What Ron said. Flea collars are a waste of money. We use Frontline Plus here.


----------



## nrhareiner (Dec 6, 2006)

I agree flee collares are a wast of $$. I have used front line +, Advantics, and spot on all work well. Spot on is cheeper but still seems to work. I live out in the country and about 300 yards from the state forest and do not have any problems with flees or ticks.

Heidi


----------



## rsculady (Jun 23, 2007)

+1 to all of the above. We have a lot of Ivy in our backyard and ticks are very common but with the Frontline Plus we have no ticks or fleas on the dogs.


----------



## Lorina (Jul 1, 2006)

Take off the flea collar, cut it up, and put the pieces inside your vacuum cleaner bag. That's about the only thing they're good for. 

I'm highly allergic to flea bites. A bite swells up like a bee sting, gets tiny blisters on it, and itches for weeks. The blisters invariably break, leaving me with a purple scar for months afterwards. I've had pets with flea allergies, too. My parents dog can scratch himself almost bald. 

I know that looking at the price of Advantage or Frontline, it can seem like a lot of money, but knowing how insufferable just one or two bites can be, $10 - $15 a month is a very small price to pay to be able to sing, "There ain't no bugs on me."


----------



## Cheetah (May 25, 2006)

Normally, I don't use any flea/tick protection on my dogs, because there are virtually zero fleas in Colorado (I love this altitude!). But when I was in Florida for 6 months, I used K9 Advantix on Eevee - it was the only thing that worked in the area I was in, though it will vary from area to area as fleas adapt to the pesticides.

I agree that you should run, not walk, from anything Hartz.


----------



## Jaylie (Mar 5, 2007)

If you get a flea protection, you normally only have to do use it about three or four months out of the year, in "flea season." If you find any bites in the rest of the year, of course use it year round, but in most places of the country, you only need it for part of the year.


----------



## veronica2181 (Aug 13, 2007)

I agree with a number of people here, the spot treatments are great. I used a flea collar on my cats, they sucked. I threw them away. I then used Frontline Plus on them. 

I am not using anything on my dog because I cannot get ahold of any Frontline Plus or other good products like those so. No vet around here.

I remember the first time I used it on my dog. Fleas started falling off, either dead or dying, it was so cool.

My dog sheds a lot so I am currently using the shed ender, it works, to what extent, I'm not sure. I heard the furminator is great. But shed ender works good enough. I don't have half as much hair lying around anymore and that's because I only use it like once or twice a week.


----------



## IslandMutts (Jul 23, 2007)

what is so bad about hartz products? i agree that flea collars are pretty much useless, but sometimes i buy hartz products like cat toys and pigs ears. just cheap stuff i pick up at walmart... just wondering what major offenses this company has comitted.


----------



## Purplex15 (May 28, 2007)

no flea collars or harts products. top pst, i dont know about their toys or treats, but i dont like the company so i wouldnt get those either. frontline and advantage are the only things i recommend. top spot sucks. serious reactions are a lot higher in treatments like topspot.

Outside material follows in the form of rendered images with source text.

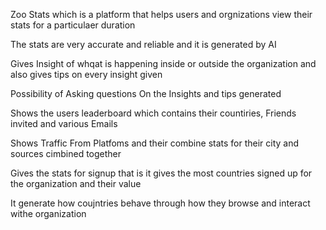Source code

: Zoo Stats which is a platform that helps users and orgnizations view their stats for a particulaer duration

The stats are very accurate and reliable and it is generated by AI

Gives Insight of whqat is happening inside or outside the organization and also gives tips on every insight given

Possibility of Asking questions On the Insights and tips generated

Shows the users leaderboard which contains their countiries, Friends invited and various Emails

Shows Traffic From Platfoms and their combine stats for their city and sources cimbined together

Gives the stats for signup that is it gives the most countries signed up for the organization and their value 

It generate how coujntries behave through how they browse and interact withe organization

as far as shedding, please dont buy into the furminator hype. with the dog you have, you would be spending hours brushing when you could get the same accomplished with an undercoat rake in 15 minutes. have you taken the pup to a groomer yet? if not, i highly recommend you do so. tell them about the shedding, and they will blow the coat out using a high velocity dryer (a lot less evasive and takes less time than brushing) if you keep him on about a 6-8 week rhoutine, bursh everyday with a slicker, rake and greyhound comb, then you will se a difference in the shedding.


----------